What Really Keeps People Happy, According To A Harvard Study3 min. read
Are earning a lot of money and attaining success the most important factors in living a good life? How does one maintain happiness and a well-rounded life on top of all the things that need to be taken care of on a daily basis?
Yes, it’s easy to get carried away with the tides of cut-throat competition and instant gratification and lose the real meaning of happiness for each of us. But as findings from the longest and most extensive research of human life conducted by The Harvard Study of Adult Development has recently concluded, true happiness lies where you least expect it.
The study, started in 1938, was focused on two groups. The Grant Study was made up of a group of all-male 268 Harvard College sophomores, and the Glueck Study was composed of a group of 456 inner-city Boston school boys. For over 75 years, these men have submitted to interviews, medical exams, brain scans, psychological tests, and questionnaires every two years, all in an effort to study their individual development.
The current director of the study, psychiatrist Robert Waldinger, shared the biggest lesson they learned from this research on his TED Talk–how relationships affect an individual’s life. He discussed it in three main points:
1. Social connections are good for us, and loneliness really kills.
The men who built close relationships with their family, friends, or community reported to have lived happier, healthier, and longer than the less socially active men in the study. These individuals maintained an active social life and close ties with friends and family even after retirement.
On the other hand, people who spent a lot of their time alone ended up being less happy, with some of them ended up being alcoholics. It was the greatest contributor in the decline of their health and brain function earlier in life, and resulted in early death.
This conclusion is backed by a 2005 to 2010 study conducted by Gallup World Poll, the first-ever global survey covering 60,865 people from 123 countries in search for support on Maslow’s Hierarchy of Needs.
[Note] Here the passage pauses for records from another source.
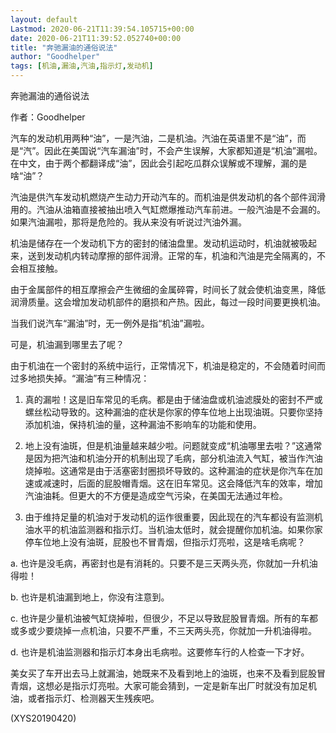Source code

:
 ```yaml
---
layout: default
Lastmod: 2020-06-21T11:39:54.105715+00:00
date: 2020-06-21T11:39:52.052740+00:00
title: "奔驰漏油的通俗说法"
author: "Goodhelper"
tags: [机油,漏油,汽油,指示灯,发动机]
---
```


奔驰漏油的通俗说法

作者：Goodhelper

汽车的发动机用两种“油”，一是汽油，二是机油。汽油在英语里不是“油”，而是“汽”。因此在美国说“汽车漏油”时，不会产生误解，大家都知道是“机油”漏啦。在中文，由于两个都翻译成“油”，因此会引起吃瓜群众误解或不理解，漏的是啥“油”？

汽油是供汽车发动机燃烧产生动力开动汽车的。而机油是供发动机的各个部件润滑用的。汽油从油箱直接被抽出喷入气缸燃爆推动汽车前进。一般汽油是不会漏的。如果汽油漏啦，那将是危险的。我从来没有听说过汽油外漏。

机油是储存在一个发动机下方的密封的储油盘里。发动机运动时，机油就被吸起来，送到发动机内转动摩擦的部件润滑。正常的车，机油和汽油是完全隔离的，不会相互接触。

由于金属部件的相互摩擦会产生微细的金属碎霄，时间长了就会使机油变黑，降低润滑质量。这会增加发动机部件的磨损和产热。因此，每过一段时间要更换机油。

当我们说汽车“漏油”时，无一例外是指“机油”漏啦。

可是，机油漏到哪里去了呢？

由于机油在一个密封的系统中运行，正常情况下，机油是稳定的，不会随着时间而过多地损失掉。“漏油”有三种情况：

1. 真的漏啦！这是旧车常见的毛病。都是由于储油盘或机油滤膜处的密封不严或螺丝松动导致的。这种漏油的症状是你家的停车位地上出现油斑。只要你坚持添加机油，保持机油的量，这种漏油不影响车的功能和使用。

2. 地上没有油斑，但是机油量越来越少啦。问题就变成“机油哪里去啦？”这通常是因为把汽油和机油分开的机制出现了毛病，部分机油流入气缸，被当作汽油烧掉啦。这通常是由于活塞密封圈损坏导致的。这种漏油的症状是你汽车在加速或减速时，后面的屁股帽青烟。这在旧车常见。这会降低汽车的效率，增加汽油油耗。但更大的不方便是造成空气污染，在美国无法通过年检。

3. 由于维持足量的机油对于发动机的运作很重要，因此现在的汽车都设有监测机油水平的机油监测器和指示灯。当机油太低时，就会提醒你加机油。如果你家停车位地上没有油斑，屁股也不冒青烟，但指示灯亮啦，这是啥毛病呢？

a. 也许是没毛病，再密封也是有消耗的。只要不是三天两头亮，你就加一升机油得啦！

b. 也许是机油漏到地上，你没有注意到。

c. 也许是少量机油被气缸烧掉啦，但很少，不足以导致屁股冒青烟。所有的车都或多或少要烧掉一点机油，只要不严重，不三天两头亮，你就加一升机油得啦。

d. 也许是机油监测器和指示灯本身出毛病啦。这要修车行的人检查一下才好。

美女买了车开出去马上就漏油，她既来不及看到地上的油斑，也来不及看到屁股冒青烟，这想必是指示灯亮啦。大家可能会猜到，一定是新车出厂时就没有加足机油，或者指示灯、检测器天生残疾吧。

(XYS20190420)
After meeting the most basic human needs such as food, clothing, and shelter, an individual’s satisfaction and sense of security comes from well-rounded interpersonal relationships. The love and respect from these types of relationships makes one more capable in facing the troubles and challenges of life.
2. It’s the quality of close relationships that matters.
Quality over quantity is important in maintaining close relationships. According to the study, stagnant marriage devoid of any affection is worse for one’s health than getting divorced. Prolonging toxic relationships and living in the midst of conflict is deterrent to one’s health.
Parental relationship also proved to be a huge factor in their development. Men who had a close relationship with their mothers earned an average income of $87,000 more a year than those who did not have strong family ties. Those who had poor relationships with their parents from childhood were more likely to develop anxiety and dementia when they got older.
3. Good relationships don’t just protect our bodies; they protect our brains.
Having someone to rely on in times of need improved the subjects’ memories. Their memories became sharper far longer and reduced the risk of mental impairment, including dementia. Subjects who feel that they really can’t count on someone experienced earlier memory decline.
While having securely attached relationships is far from perfect and takes a lot of hard work, constant companions in times of need gives a positive effect to a person’s health. Having someone around makes it easier to deal with life’s struggles.
The most happily partnered men in their eighties reported that on the days they were suffering from physical pain, they were still just as happy. On the other hand, the people who were in unhappy relationships experienced a magnified emotional pain on top of their physical pain.
At the end of the study, the people who built strong foundations in their relationships with family, friends, and community lived longer and fared the best.
Waldinger went on to discuss that the subjects also had the same thoughts as millennials when they started the research. That success, fame, high achievement, and wealth were what they needed to achieve in order to live a good and happy life, but it was proven wrong throughout the research. “Over and over, over these 75 years, our study has shown that the people who fared the best were the people who leaned in to relationships, with family, with friends, with community.”
The good life is built on good relationships. Spread the word.